Start of SOURCE DATA

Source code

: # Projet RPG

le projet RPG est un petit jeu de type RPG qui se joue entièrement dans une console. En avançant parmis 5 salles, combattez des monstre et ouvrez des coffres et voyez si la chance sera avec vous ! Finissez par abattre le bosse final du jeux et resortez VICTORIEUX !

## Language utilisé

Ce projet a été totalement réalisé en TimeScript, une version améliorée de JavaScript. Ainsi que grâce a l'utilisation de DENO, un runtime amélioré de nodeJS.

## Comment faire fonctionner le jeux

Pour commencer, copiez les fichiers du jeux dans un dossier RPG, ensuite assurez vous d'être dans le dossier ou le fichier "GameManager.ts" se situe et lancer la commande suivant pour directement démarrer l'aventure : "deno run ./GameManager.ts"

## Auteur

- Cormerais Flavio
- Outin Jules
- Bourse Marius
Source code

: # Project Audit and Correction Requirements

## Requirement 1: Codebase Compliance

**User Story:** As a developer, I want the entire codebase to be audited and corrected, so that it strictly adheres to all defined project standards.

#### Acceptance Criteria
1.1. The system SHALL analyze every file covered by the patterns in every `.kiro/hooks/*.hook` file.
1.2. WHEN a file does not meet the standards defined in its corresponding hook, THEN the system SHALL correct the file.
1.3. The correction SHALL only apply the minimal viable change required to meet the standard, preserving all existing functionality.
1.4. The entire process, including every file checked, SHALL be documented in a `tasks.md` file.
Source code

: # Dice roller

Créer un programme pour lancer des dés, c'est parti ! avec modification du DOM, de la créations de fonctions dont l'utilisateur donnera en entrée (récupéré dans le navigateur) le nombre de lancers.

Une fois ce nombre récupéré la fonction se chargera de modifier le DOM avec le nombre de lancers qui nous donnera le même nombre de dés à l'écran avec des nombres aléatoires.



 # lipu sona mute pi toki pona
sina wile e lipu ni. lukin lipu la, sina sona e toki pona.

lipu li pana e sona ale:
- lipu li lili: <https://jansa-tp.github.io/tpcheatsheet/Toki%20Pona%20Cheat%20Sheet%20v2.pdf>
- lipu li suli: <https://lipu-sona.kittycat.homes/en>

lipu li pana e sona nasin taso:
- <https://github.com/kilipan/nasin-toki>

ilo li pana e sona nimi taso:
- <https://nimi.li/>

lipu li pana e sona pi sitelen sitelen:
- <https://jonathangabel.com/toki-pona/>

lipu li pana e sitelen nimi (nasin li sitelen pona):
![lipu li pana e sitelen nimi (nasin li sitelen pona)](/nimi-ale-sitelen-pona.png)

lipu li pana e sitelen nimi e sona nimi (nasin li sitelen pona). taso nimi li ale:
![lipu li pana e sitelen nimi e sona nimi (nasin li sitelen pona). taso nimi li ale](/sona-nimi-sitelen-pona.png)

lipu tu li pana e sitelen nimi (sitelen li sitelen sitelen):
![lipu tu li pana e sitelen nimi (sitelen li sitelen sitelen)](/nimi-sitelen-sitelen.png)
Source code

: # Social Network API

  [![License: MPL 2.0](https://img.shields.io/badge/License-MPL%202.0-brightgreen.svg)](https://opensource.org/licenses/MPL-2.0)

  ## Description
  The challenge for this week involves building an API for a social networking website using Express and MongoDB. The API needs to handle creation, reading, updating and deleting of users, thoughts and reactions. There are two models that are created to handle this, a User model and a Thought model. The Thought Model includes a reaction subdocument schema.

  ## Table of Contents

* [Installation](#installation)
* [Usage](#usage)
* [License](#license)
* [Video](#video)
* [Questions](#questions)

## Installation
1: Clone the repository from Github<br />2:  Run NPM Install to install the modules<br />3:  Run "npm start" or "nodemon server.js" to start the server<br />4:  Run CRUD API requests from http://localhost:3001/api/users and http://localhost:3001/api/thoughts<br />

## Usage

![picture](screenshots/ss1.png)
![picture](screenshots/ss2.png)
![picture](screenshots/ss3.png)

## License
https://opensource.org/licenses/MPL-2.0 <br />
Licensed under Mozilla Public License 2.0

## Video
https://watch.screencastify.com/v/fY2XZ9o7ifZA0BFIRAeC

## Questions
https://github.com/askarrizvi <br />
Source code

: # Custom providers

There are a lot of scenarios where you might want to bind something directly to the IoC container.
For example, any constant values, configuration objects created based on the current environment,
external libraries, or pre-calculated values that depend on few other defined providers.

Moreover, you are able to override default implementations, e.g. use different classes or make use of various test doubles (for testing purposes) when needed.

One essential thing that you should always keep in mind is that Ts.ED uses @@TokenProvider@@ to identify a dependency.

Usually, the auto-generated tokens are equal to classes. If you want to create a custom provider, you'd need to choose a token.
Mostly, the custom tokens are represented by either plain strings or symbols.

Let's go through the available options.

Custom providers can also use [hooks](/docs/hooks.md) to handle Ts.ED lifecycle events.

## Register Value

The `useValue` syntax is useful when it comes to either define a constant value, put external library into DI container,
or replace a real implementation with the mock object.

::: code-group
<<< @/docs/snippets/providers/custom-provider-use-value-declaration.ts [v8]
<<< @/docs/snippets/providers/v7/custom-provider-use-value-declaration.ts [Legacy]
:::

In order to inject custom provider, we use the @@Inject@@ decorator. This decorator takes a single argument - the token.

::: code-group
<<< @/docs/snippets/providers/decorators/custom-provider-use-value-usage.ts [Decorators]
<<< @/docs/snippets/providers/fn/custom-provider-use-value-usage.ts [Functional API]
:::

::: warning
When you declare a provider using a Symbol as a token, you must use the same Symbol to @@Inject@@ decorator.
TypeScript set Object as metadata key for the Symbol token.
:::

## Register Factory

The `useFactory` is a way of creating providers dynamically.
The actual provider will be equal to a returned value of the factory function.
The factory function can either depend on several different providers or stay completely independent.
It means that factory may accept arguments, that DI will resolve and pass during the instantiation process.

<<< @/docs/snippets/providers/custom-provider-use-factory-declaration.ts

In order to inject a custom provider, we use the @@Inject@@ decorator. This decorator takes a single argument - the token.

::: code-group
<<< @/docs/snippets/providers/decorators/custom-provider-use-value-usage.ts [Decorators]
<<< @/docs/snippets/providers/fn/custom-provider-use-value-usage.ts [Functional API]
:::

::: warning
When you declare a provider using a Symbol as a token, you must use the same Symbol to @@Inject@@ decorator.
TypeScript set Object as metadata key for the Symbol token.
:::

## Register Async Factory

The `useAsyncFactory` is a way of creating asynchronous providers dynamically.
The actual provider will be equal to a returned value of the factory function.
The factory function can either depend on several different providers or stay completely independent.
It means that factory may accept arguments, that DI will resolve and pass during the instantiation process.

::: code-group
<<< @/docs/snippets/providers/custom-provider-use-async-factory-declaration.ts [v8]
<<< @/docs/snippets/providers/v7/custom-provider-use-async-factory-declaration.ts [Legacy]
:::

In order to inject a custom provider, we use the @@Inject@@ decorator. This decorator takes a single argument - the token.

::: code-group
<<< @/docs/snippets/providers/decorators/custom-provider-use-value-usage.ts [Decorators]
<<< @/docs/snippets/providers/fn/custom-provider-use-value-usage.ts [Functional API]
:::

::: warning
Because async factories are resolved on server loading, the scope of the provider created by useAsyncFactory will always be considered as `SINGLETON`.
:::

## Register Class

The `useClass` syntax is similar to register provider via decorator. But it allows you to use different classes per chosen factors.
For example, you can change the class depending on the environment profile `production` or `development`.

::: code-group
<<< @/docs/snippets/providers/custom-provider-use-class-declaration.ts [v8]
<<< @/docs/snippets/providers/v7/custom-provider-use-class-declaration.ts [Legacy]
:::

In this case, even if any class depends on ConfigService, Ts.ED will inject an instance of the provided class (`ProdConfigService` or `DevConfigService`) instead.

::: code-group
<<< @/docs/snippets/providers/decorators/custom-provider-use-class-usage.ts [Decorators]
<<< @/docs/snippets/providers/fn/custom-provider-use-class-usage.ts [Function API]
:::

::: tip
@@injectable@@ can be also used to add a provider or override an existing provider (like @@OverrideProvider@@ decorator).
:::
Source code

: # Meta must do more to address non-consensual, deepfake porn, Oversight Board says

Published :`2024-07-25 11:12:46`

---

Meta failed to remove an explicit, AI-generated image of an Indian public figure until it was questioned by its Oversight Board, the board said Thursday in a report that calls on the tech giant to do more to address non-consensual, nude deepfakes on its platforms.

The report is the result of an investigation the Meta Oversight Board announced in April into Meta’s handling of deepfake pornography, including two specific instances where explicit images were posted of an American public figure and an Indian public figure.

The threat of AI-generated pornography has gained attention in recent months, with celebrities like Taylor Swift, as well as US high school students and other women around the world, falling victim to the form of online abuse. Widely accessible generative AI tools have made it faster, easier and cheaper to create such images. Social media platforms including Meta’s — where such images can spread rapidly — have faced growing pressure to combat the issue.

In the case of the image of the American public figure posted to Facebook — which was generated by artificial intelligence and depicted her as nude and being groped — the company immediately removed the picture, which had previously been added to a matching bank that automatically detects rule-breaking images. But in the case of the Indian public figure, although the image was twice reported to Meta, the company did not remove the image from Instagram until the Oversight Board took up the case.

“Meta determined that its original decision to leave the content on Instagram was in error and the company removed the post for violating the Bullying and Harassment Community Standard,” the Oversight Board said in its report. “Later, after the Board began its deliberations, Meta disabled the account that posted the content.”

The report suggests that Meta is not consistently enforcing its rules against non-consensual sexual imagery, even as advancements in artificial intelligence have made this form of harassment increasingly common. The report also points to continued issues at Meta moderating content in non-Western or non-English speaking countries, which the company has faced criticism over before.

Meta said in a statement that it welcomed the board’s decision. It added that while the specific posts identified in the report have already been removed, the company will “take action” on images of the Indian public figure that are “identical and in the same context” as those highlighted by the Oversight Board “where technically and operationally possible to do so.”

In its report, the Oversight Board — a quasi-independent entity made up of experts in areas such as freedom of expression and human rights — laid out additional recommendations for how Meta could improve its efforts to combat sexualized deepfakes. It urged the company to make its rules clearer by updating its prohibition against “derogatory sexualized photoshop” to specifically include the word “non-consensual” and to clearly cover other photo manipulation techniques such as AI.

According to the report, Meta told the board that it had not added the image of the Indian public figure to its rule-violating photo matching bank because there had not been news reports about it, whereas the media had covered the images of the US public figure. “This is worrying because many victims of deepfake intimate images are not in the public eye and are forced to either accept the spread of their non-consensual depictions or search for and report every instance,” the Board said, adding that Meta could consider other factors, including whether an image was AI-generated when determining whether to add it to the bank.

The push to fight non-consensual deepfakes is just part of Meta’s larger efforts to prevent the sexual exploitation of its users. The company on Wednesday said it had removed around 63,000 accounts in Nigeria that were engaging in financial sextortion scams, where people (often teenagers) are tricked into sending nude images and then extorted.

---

End of SOURCE DATA

Quote every line of the records above, from the first down to the one holding "Créer un programme", exactly as written.

Source code

: # Projet RPG

le projet RPG est un petit jeu de type RPG qui se joue entièrement dans une console. En avançant parmis 5 salles, combattez des monstre et ouvrez des coffres et voyez si la chance sera avec vous ! Finissez par abattre le bosse final du jeux et resortez VICTORIEUX !

## Language utilisé

Ce projet a été totalement réalisé en TimeScript, une version améliorée de JavaScript. Ainsi que grâce a l'utilisation de DENO, un runtime amélioré de nodeJS.

## Comment faire fonctionner le jeux

Pour commencer, copiez les fichiers du jeux dans un dossier RPG, ensuite assurez vous d'être dans le dossier ou le fichier "GameManager.ts" se situe et lancer la commande suivant pour directement démarrer l'aventure : "deno run ./GameManager.ts"

## Auteur

- Cormerais Flavio
- Outin Jules
- Bourse Marius
Source code

: # Project Audit and Correction Requirements

## Requirement 1: Codebase Compliance

**User Story:** As a developer, I want the entire codebase to be audited and corrected, so that it strictly adheres to all defined project standards.

#### Acceptance Criteria
1.1. The system SHALL analyze every file covered by the patterns in every `.kiro/hooks/*.hook` file.
1.2. WHEN a file does not meet the standards defined in its corresponding hook, THEN the system SHALL correct the file.
1.3. The correction SHALL only apply the minimal viable change required to meet the standard, preserving all existing functionality.
1.4. The entire process, including every file checked, SHALL be documented in a `tasks.md` file.
Source code

: # Dice roller

Créer un programme pour lancer des dés, c'est parti ! avec modification du DOM, de la créations de fonctions dont l'utilisateur donnera en entrée (récupéré dans le navigateur) le nombre de lancers.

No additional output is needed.